**DATASET CONTENT:**
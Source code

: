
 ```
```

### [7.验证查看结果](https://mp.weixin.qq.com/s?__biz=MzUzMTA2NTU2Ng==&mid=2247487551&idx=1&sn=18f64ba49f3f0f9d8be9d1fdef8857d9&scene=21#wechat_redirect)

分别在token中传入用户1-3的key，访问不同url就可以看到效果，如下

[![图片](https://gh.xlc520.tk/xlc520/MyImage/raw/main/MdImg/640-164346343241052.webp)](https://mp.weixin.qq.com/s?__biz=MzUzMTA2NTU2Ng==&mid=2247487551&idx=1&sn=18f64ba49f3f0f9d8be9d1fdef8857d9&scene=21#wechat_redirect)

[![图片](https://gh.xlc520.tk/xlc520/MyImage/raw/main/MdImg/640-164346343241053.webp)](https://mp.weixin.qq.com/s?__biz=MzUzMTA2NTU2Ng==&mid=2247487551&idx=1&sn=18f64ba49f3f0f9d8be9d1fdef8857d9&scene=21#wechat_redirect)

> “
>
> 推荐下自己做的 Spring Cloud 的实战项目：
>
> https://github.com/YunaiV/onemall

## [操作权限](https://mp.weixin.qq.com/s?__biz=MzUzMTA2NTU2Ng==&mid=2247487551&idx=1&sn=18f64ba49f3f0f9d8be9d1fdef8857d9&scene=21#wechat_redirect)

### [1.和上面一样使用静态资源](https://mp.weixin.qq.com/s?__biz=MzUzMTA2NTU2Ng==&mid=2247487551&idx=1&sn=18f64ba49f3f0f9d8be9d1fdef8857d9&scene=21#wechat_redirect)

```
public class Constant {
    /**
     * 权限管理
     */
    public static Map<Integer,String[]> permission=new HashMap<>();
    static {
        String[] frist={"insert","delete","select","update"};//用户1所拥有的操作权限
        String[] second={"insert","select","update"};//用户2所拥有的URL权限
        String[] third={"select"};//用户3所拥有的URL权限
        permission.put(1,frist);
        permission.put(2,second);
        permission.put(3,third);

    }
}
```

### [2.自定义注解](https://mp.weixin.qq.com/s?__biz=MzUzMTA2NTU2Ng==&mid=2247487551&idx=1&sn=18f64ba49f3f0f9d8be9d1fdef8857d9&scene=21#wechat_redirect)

**WHAT THIS TASK INVOLVES:** Only the lines holding "second" are wanted, so copy each of them from the material.

**RESPONSE BOX:**
        String[] second={"insert","select","update"};//用户2所拥有的URL权限
        permission.put(2,second);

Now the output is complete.